• [PROBLEM] Set down exactly the lines of the records from the top to the line containing "Kudaibergenova Asyl — Portfolio"; include both.

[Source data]

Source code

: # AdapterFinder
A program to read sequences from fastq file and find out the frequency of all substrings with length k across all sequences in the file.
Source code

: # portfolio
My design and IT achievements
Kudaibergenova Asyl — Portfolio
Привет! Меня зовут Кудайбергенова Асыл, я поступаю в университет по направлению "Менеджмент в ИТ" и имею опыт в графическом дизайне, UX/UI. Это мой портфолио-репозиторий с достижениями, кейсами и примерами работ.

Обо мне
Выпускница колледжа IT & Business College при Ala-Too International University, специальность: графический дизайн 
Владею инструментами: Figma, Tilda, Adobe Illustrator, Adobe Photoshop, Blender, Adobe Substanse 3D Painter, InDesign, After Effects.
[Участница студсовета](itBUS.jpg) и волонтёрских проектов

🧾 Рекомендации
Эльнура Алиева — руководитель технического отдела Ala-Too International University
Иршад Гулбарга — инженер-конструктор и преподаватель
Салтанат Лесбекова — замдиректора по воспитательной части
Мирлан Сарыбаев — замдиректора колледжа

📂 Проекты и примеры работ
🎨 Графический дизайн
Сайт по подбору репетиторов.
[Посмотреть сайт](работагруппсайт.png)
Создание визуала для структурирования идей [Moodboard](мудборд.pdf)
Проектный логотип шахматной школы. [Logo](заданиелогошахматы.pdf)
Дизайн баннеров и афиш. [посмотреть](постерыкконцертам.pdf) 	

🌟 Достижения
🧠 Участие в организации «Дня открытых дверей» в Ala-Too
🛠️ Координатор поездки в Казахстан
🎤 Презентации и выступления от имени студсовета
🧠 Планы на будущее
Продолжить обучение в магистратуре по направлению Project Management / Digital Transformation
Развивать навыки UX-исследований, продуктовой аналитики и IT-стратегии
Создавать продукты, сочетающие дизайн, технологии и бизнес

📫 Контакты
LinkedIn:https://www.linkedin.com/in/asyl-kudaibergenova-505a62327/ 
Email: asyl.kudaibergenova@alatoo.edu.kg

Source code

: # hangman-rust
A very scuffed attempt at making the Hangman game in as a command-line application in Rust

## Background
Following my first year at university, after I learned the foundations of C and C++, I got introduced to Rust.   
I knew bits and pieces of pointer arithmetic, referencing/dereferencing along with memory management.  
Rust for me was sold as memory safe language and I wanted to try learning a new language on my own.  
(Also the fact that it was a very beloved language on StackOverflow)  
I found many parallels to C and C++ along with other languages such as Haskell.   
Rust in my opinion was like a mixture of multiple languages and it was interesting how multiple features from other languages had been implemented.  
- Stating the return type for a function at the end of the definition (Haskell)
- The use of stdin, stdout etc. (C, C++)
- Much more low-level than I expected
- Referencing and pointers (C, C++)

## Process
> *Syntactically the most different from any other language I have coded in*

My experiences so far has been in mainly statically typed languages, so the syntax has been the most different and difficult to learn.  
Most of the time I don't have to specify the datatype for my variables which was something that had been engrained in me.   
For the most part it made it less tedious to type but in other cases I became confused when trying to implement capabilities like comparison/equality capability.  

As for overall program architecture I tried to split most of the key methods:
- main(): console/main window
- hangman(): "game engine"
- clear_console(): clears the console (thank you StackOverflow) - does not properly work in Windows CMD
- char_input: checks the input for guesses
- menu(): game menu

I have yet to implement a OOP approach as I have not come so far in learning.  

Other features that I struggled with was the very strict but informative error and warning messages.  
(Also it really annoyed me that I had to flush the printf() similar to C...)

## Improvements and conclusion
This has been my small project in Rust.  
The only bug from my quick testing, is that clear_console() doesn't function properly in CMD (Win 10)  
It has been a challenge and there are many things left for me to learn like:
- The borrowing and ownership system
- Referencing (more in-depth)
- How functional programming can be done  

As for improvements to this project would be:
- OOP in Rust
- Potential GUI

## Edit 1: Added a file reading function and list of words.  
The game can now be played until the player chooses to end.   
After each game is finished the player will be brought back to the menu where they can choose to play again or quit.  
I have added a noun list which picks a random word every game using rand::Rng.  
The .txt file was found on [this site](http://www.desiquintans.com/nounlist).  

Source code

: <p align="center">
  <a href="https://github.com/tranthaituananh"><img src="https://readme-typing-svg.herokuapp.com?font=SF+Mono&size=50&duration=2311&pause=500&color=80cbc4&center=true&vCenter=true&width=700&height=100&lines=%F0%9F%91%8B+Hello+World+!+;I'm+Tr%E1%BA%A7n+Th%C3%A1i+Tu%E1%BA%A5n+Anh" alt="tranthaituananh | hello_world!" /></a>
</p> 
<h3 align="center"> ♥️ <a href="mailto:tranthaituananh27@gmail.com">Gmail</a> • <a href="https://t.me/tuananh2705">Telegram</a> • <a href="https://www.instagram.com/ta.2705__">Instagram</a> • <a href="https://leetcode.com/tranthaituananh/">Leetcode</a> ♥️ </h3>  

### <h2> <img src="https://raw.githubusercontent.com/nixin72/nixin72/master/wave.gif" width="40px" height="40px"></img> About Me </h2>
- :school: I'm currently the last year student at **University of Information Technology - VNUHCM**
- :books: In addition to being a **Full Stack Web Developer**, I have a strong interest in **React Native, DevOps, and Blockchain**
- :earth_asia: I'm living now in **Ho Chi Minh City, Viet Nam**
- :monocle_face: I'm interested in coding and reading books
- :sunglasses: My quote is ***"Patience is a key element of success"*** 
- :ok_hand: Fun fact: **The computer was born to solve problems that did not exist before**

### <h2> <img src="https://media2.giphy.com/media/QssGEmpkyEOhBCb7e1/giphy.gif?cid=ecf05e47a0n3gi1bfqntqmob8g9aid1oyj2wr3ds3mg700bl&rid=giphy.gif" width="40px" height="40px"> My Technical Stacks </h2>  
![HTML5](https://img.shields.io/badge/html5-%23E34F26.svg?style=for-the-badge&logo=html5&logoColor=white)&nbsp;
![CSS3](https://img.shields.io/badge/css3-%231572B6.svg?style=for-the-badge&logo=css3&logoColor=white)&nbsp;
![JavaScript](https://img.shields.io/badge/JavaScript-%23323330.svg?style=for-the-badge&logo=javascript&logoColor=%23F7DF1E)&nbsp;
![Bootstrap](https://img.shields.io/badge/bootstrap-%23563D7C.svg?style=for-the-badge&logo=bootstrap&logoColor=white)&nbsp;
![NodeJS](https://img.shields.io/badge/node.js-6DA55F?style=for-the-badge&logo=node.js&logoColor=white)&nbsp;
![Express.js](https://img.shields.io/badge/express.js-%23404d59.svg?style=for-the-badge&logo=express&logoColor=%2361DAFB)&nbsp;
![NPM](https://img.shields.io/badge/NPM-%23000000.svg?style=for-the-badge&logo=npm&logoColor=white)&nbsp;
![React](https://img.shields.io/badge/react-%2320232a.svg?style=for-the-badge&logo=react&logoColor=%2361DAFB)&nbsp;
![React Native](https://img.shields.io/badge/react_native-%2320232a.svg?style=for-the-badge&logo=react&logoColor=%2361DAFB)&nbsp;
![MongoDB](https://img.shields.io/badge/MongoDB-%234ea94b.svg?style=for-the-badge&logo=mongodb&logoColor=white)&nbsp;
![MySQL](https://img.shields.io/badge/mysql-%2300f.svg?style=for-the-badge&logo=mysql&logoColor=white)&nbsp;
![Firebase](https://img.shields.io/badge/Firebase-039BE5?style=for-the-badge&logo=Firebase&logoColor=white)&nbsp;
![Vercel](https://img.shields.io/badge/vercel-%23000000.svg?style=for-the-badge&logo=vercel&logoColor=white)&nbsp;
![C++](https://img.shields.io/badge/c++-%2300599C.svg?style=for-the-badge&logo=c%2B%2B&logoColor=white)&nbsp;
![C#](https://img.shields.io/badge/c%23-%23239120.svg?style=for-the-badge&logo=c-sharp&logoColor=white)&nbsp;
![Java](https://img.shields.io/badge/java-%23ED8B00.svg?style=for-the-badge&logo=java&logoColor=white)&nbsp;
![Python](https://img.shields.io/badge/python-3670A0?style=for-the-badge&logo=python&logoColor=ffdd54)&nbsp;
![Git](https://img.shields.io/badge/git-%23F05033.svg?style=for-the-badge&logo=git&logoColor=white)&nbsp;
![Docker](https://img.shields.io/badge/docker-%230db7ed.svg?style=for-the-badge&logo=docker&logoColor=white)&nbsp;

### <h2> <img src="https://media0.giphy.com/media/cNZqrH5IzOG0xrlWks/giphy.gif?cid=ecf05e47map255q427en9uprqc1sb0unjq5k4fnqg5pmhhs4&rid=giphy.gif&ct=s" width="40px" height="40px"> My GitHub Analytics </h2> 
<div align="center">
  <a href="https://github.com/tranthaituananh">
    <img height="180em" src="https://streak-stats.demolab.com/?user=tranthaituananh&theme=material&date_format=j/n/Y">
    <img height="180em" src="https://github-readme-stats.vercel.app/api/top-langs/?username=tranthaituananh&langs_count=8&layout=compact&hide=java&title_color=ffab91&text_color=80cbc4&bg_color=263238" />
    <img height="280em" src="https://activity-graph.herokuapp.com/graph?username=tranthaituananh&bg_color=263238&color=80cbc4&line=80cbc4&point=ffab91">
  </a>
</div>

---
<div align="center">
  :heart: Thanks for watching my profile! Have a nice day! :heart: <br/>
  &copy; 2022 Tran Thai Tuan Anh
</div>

• [ANSWER TO THIS PROBLEM]
Source code

: # AdapterFinder
A program to read sequences from fastq file and find out the frequency of all substrings with length k across all sequences in the file.
Source code

: # portfolio
My design and IT achievements
Kudaibergenova Asyl — Portfolio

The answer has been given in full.